**Task data:**
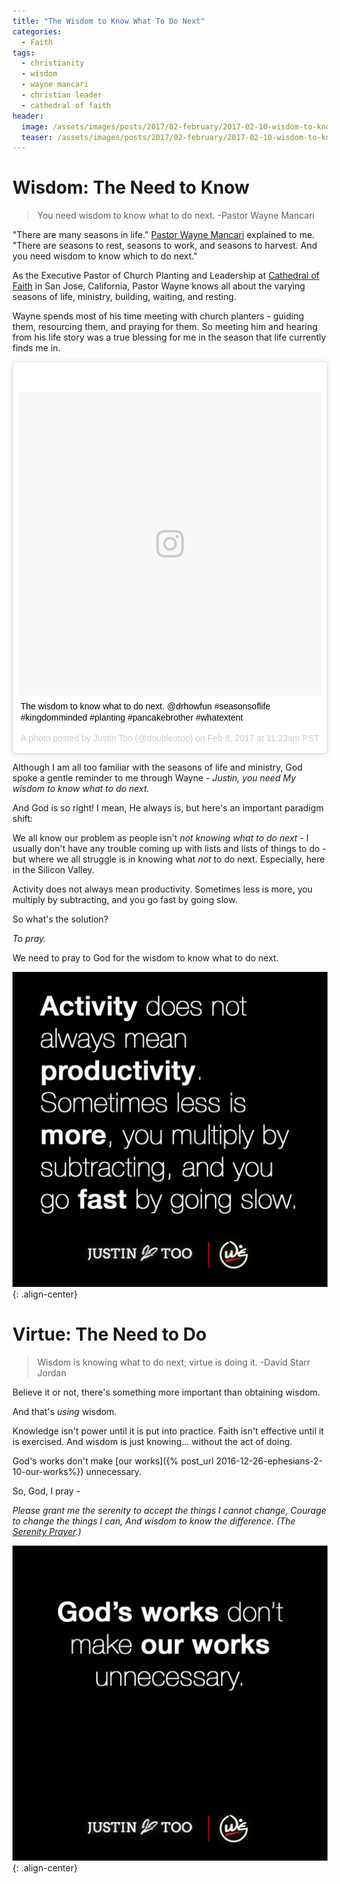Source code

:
 ```yaml
---
title: "The Wisdom to Know What To Do Next"
categories:
  - Faith
tags:
  - christianity
  - wisdom
  - wayne mancari
  - christian leader
  - cathedral of faith
header:
  image: /assets/images/posts/2017/02-february/2017-02-10-wisdom-to-know-what-to-do-next/cover-wayne-mancari.jpg
  teaser: /assets/images/posts/2017/02-february/2017-02-10-wisdom-to-know-what-to-do-next/cover-wayne-mancari.jpg
---
```


# Wisdom: The Need to Know

> You need wisdom to know what to do next. -Pastor Wayne Mancari

"There are many seasons in life." [Pastor Wayne Mancari](https://www.linkedin.com/in/dr-j-wayne-mancari-72a67b53/) explained to me. "There are seasons to rest, seasons to work, and seasons to harvest. And you need wisdom to know which to do next."

As the Executive Pastor of Church Planting and Leadership at [Cathedral of Faith](http://www.cathedraloffaith.org/) in San Jose, California, Pastor Wayne knows all about the varying seasons of life, ministry, building, waiting, and resting.

Wayne spends most of his time meeting with church planters - guiding them, resourcing them, and praying for them. So meeting him and hearing from his life story was a true blessing for me in the season that life currently finds me in.

<blockquote class="instagram-media" data-instgrm-captioned data-instgrm-version="7" style=" background:#FFF; border:0; border-radius:3px; box-shadow:0 0 1px 0 rgba(0,0,0,0.5),0 1px 10px 0 rgba(0,0,0,0.15); margin: 1px; max-width:658px; padding:0; width:99.375%; width:-webkit-calc(100% - 2px); width:calc(100% - 2px);"><div style="padding:8px;"> <div style=" background:#F8F8F8; line-height:0; margin-top:40px; padding:50.0% 0; text-align:center; width:100%;"> <div style=" background:url(data:image/png;base64,iVBORw0KGgoAAAANSUhEUgAAACwAAAAsCAMAAAApWqozAAAABGdBTUEAALGPC/xhBQAAAAFzUkdCAK7OHOkAAAAMUExURczMzPf399fX1+bm5mzY9AMAAADiSURBVDjLvZXbEsMgCES5/P8/t9FuRVCRmU73JWlzosgSIIZURCjo/ad+EQJJB4Hv8BFt+IDpQoCx1wjOSBFhh2XssxEIYn3ulI/6MNReE07UIWJEv8UEOWDS88LY97kqyTliJKKtuYBbruAyVh5wOHiXmpi5we58Ek028czwyuQdLKPG1Bkb4NnM+VeAnfHqn1k4+GPT6uGQcvu2h2OVuIf/gWUFyy8OWEpdyZSa3aVCqpVoVvzZZ2VTnn2wU8qzVjDDetO90GSy9mVLqtgYSy231MxrY6I2gGqjrTY0L8fxCxfCBbhWrsYYAAAAAElFTkSuQmCC); display:block; height:44px; margin:0 auto -44px; position:relative; top:-22px; width:44px;"></div></div> <p style=" margin:8px 0 0 0; padding:0 4px;"> <a href="https://www.instagram.com/p/BQQyBzBFGsh/" style=" color:#000; font-family:Arial,sans-serif; font-size:14px; font-style:normal; font-weight:normal; line-height:17px; text-decoration:none; word-wrap:break-word;" target="_blank">The wisdom to know what to do next. @drhowfun #seasonsoflife #kingdomminded #planting #pancakebrother #whatextent</a></p> <p style=" color:#c9c8cd; font-family:Arial,sans-serif; font-size:14px; line-height:17px; margin-bottom:0; margin-top:8px; overflow:hidden; padding:8px 0 7px; text-align:center; text-overflow:ellipsis; white-space:nowrap;">A photo posted by Justin Too (@doubleotoo) on <time style=" font-family:Arial,sans-serif; font-size:14px; line-height:17px;" datetime="2017-02-08T19:23:33+00:00">Feb 8, 2017 at 11:23am PST</time></p></div></blockquote>
<script async defer src="//platform.instagram.com/en_US/embeds.js"></script>

Although I am all too familiar with the seasons of life and ministry, God spoke a gentle reminder to me through Wayne - *Justin, you need My wisdom to know what to do next.*

And God is so right! I mean, He always is, but here's an important paradigm shift:

We all know our problem as people isn't *not knowing what to do next* - I usually don't have any trouble coming up with lists and lists of things to do - but where we all struggle is in knowing what *not* to do next. Especially, here in the Silicon Valley.

Activity does not always mean productivity. Sometimes less is more, you multiply by subtracting, and you go fast by going slow.

So what's the solution?

*To pray.*

We need to pray to God for the wisdom to know what to do next.

![Quote by Justin Too on Productivity](/assets/images/posts/2017/02-february/2017-02-10-wisdom-to-know-what-to-do-next/quote-less-is-more.jpg){: .align-center}

# Virtue: The Need to Do

> Wisdom is knowing what to do next; virtue is doing it. -David Starr Jordan

Believe it or not, there's something more important than obtaining wisdom.

And that's *using* wisdom.

Knowledge isn't power until it is put into practice. Faith isn't effective until it is exercised. And wisdom is just knowing... without the act of doing.

God's works don't make [our works]({% post_url 2016-12-26-ephesians-2-10-our-works%}) unnecessary.

So, God, I pray -

*Please grant me the serenity to accept the things I cannot change, Courage to change the things I can, And wisdom to know the difference. (The [Serenity Prayer](https://en.wikipedia.org/wiki/Serenity_Prayer).)*

![Quote by Justin Too on our works](/assets/images/posts/2017/02-february/2017-02-10-wisdom-to-know-what-to-do-next/quote-gods-works.jpg){: .align-center}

**Exercise description:** Nothing but the lines from the line containing "Knowledge isn't power" through the final line of the entries should appear in your answer, copied exactly.

**Problem solution:**
Knowledge isn't power until it is put into practice. Faith isn't effective until it is exercised. And wisdom is just knowing... without the act of doing.

God's works don't make [our works]({% post_url 2016-12-26-ephesians-2-10-our-works%}) unnecessary.

So, God, I pray -

*Please grant me the serenity to accept the things I cannot change, Courage to change the things I can, And wisdom to know the difference. (The [Serenity Prayer](https://en.wikipedia.org/wiki/Serenity_Prayer).)*

![Quote by Justin Too on our works](/assets/images/posts/2017/02-february/2017-02-10-wisdom-to-know-what-to-do-next/quote-gods-works.jpg){: .align-center}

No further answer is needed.